Death comes to the dog that has been bitten by a poisonous snake, only if he has not been given prompt treatment or if the combination of small, weak dog and large, powerful snake existed. Most medium-to-large dogs pull through with little long-term effect but, if unknown or otherwise ignored, a snakebite’s enzymes and neurotoxins can damage vital organs such as kidneys and liver, while bacterial sepsis adds its own poisons to the various systems and organs as well as to the local lesion. The biggest problem is swelling, and this is fought with antihistamines and corticosteroids, though both have their proponents and opponents. Since the antivenin is usually of non-canine origin (horse, etc.), a steroid helps ward off allergic reactions/rejection to the serum. Steroids are a great help in reducing swelling, and I gave each of the dogs a shot of Prednisone and Betasone when I brought them home after two days’ hospitalization. They also had three days of antihistamines, chloramphenicol antibiotic, and Lasix, a diuretic.

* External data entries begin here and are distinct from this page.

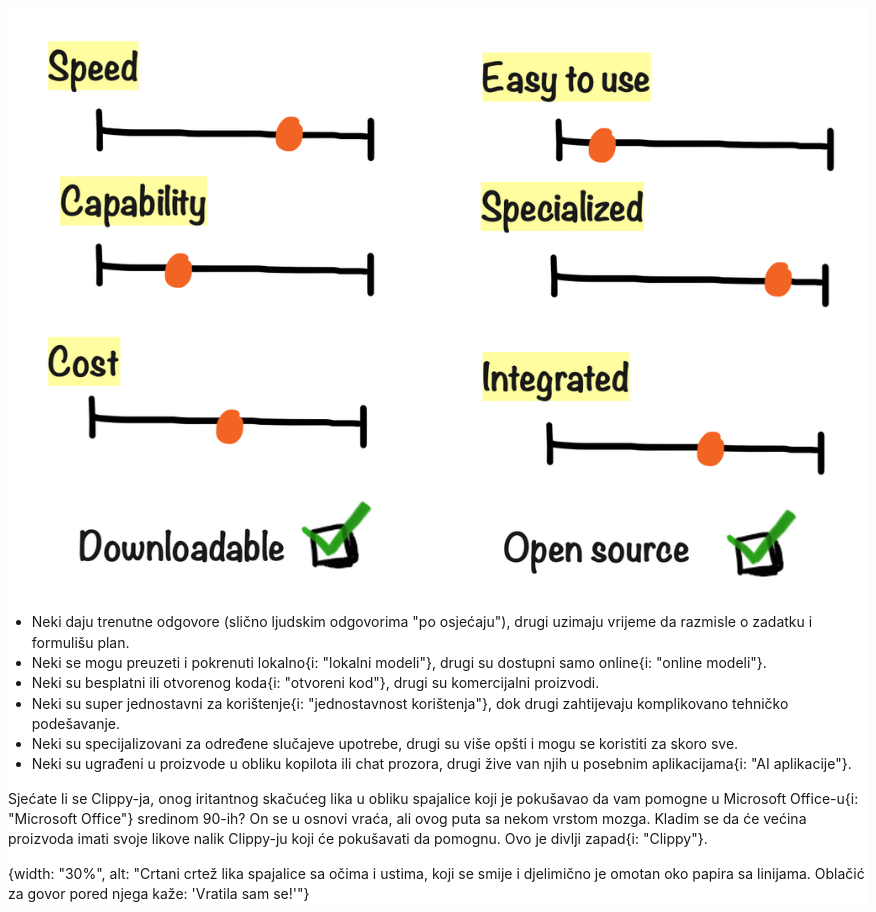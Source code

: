 ![](resources/060-model-tradeoffs.png)

- Neki daju trenutne odgovore (slično ljudskim odgovorima "po osjećaju"), drugi uzimaju vrijeme da razmisle o zadatku i formulišu plan.
- Neki se mogu preuzeti i pokrenuti lokalno{i: "lokalni modeli"}, drugi su dostupni samo online{i: "online modeli"}.
- Neki su besplatni ili otvorenog koda{i: "otvoreni kod"}, drugi su komercijalni proizvodi.
- Neki su super jednostavni za korištenje{i: "jednostavnost korištenja"}, dok drugi zahtijevaju komplikovano tehničko podešavanje.
- Neki su specijalizovani za određene slučajeve upotrebe, drugi su više opšti i mogu se koristiti za skoro sve.
- Neki su ugrađeni u proizvode u obliku kopilota ili chat prozora, drugi žive van njih u posebnim aplikacijama{i: "AI aplikacije"}.

Sjećate li se Clippy-ja, onog iritantnog skačućeg lika u obliku spajalice koji je pokušavao da vam pomogne u Microsoft Office-u{i: "Microsoft Office"} sredinom 90-ih? On se u osnovi vraća, ali ovog puta sa nekom vrstom mozga. Kladim se da će većina proizvoda imati svoje likove nalik Clippy-ju koji će pokušavati da pomognu. Ovo je divlji zapad{i: "Clippy"}.

{width: "30%", alt: "Crtani crtež lika spajalice sa očima i ustima, koji se smije i djelimično je omotan oko papira sa linijama. Oblačić za govor pored njega kaže: 'Vratila sam se!'"}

Twenty-four hours after having been bitten, the dogs had considerable swelling resembling a giant water-filled dewlap. They had passed the one-day critical period and prognosis was good. The outlook would have been considerably less bright if four hours or more had elapsed between bite and therapy. Forty-eight hours after the incident, the dogs still looked as if they had goiter, a large neck pouch being obvious on each of the animals. Seventy-two hours later, the flews were only about twice the normal thickness, but recovery was clearly on the march.
If you witness the incident, try to determine if the snake is poisonous; if you are sure it is not, you may wish to keep the dog under observation at home, but if swelling begins, assume it was venomous. If you kill it, handle the head carefully (it can still bite after being severed and dead) and take the whole thing to the veterinarian with you and the dog. If you don’t have a piece of rubber tubing, use a strip of cloth for a tourniquet on a limb, applying it a few inches above the wound, tightly enough to barely allow a finger squeezed under it. Place ice cubes in a plastic bag, wrap it with a dish towel, and hold it to the wound while an assistant telephones and drives you to a veterinarian. If you are alone, don’t waste time with the ice—drive with both hands on the wheel and both headlamps and flashers on.
Realize that your veterinarian might not have a lot of experience with snakebites, but that he has excellent reference books that he will have consulted right after your call.
However much his procedure varies from someone else’s, do what he says, for there is minor disagreement among members of the profession as to whether antihistamines are beneficial or synergistic with venom, whether steroids should be used, whether an incision should be made, whether alcohol should be avoided in cleansing the wound, and whether painkillers should be given. Feel free to express your doubts and ask questions, but be tactful about it and trust the doctor.